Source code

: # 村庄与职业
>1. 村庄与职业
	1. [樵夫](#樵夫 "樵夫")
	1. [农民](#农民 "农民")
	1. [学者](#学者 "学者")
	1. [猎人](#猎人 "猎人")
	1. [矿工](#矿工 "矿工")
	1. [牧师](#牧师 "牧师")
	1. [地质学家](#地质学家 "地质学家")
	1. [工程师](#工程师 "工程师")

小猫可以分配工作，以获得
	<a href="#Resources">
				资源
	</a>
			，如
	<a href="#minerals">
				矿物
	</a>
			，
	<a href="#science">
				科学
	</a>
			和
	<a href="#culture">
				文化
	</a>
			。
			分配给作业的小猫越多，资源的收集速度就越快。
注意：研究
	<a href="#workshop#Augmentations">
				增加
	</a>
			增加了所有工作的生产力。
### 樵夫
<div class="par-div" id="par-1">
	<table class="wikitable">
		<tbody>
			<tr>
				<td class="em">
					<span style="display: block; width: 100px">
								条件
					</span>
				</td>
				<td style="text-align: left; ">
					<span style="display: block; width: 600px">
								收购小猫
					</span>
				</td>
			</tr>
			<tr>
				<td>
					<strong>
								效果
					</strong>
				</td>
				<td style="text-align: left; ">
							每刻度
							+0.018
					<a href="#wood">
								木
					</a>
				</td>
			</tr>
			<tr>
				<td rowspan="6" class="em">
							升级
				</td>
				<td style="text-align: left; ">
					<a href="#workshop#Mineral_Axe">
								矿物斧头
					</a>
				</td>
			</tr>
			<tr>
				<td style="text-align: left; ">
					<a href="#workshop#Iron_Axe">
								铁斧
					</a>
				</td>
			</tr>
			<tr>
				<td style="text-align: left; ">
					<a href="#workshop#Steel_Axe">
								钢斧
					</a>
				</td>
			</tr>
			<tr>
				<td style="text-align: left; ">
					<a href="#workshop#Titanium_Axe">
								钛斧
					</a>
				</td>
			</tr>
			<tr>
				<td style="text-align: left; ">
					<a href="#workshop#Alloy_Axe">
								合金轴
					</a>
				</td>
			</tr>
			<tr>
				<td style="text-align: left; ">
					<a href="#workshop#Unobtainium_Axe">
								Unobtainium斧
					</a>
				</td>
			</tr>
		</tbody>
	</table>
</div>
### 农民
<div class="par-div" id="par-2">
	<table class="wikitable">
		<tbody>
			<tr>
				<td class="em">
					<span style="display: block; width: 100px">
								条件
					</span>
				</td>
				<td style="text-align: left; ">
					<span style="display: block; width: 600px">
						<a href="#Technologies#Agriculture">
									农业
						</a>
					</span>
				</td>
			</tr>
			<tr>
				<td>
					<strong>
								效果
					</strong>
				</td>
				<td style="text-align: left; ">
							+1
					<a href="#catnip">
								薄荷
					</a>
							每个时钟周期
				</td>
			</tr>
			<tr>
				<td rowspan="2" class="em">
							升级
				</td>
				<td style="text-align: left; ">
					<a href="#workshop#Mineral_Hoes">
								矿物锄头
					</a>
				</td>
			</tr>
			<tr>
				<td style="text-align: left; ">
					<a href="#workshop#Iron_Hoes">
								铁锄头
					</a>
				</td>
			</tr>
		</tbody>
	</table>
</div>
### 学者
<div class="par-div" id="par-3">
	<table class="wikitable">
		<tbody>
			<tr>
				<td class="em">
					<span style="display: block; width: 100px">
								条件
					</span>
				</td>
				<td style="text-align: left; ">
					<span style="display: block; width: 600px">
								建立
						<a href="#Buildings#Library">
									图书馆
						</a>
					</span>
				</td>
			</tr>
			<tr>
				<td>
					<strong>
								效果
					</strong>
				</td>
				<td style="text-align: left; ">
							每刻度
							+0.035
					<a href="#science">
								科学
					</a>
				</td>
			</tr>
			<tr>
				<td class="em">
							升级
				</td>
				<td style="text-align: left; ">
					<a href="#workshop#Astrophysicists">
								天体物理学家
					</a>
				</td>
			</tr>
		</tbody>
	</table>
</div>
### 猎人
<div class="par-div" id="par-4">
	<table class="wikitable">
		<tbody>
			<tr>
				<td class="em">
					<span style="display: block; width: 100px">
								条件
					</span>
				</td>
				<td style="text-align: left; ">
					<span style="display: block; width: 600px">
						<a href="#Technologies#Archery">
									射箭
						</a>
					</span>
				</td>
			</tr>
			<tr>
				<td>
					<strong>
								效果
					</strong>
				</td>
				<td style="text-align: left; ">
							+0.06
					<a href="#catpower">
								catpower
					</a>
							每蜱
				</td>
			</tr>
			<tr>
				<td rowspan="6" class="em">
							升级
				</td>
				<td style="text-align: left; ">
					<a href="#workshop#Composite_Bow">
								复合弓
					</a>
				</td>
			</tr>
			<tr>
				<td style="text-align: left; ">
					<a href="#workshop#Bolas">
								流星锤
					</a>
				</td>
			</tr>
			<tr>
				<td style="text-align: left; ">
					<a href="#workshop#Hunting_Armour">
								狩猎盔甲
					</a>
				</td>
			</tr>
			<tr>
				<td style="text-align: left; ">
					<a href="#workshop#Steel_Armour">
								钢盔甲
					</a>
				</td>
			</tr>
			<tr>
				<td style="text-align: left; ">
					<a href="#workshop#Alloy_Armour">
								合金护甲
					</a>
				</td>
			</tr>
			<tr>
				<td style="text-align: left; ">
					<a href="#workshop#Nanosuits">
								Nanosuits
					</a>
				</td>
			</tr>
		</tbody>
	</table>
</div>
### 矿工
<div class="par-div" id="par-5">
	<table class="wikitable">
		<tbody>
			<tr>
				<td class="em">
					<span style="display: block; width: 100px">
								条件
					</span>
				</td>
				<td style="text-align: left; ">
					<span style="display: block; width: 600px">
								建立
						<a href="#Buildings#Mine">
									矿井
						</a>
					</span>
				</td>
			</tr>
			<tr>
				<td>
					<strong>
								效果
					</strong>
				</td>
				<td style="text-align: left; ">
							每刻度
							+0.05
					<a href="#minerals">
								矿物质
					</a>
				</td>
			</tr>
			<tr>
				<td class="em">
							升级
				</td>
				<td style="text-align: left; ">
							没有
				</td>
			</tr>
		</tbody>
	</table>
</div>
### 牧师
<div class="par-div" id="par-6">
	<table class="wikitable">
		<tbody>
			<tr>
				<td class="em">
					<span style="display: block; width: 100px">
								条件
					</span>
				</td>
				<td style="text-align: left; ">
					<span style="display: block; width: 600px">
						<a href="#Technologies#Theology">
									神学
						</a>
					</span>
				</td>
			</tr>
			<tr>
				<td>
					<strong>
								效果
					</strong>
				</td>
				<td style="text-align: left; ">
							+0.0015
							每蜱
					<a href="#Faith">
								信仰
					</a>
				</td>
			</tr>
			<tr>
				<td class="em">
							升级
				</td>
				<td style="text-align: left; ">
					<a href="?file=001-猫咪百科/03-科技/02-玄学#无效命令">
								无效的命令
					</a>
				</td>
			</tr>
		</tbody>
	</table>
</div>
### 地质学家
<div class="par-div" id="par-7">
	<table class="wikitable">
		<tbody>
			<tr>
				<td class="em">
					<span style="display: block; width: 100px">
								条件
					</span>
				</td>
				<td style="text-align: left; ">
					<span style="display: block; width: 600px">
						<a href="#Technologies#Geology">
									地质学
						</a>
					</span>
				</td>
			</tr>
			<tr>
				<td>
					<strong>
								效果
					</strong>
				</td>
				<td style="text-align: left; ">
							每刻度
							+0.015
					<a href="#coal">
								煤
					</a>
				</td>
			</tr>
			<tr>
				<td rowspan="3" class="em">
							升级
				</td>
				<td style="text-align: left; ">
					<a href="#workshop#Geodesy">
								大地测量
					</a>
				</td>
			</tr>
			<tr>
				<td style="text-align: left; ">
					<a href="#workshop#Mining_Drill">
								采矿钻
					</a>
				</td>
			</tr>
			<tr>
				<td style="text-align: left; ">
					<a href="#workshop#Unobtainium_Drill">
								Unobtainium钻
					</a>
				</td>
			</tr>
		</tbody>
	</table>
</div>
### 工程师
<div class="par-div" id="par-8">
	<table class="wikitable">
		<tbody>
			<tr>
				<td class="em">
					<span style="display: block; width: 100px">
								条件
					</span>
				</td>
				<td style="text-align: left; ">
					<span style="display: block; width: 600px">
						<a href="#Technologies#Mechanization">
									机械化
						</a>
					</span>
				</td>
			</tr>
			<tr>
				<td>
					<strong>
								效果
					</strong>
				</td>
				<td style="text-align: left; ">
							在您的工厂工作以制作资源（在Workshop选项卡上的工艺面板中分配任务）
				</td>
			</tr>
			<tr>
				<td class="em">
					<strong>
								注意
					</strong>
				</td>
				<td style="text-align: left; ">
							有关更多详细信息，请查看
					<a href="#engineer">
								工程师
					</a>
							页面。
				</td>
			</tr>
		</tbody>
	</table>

- - -

**ASSIGNED TASK:** Search the data above for lines holding "Buildings" and copy each of them.

**YOUR SOLUTION:**
						<a href="#Buildings#Library">
						<a href="#Buildings#Mine">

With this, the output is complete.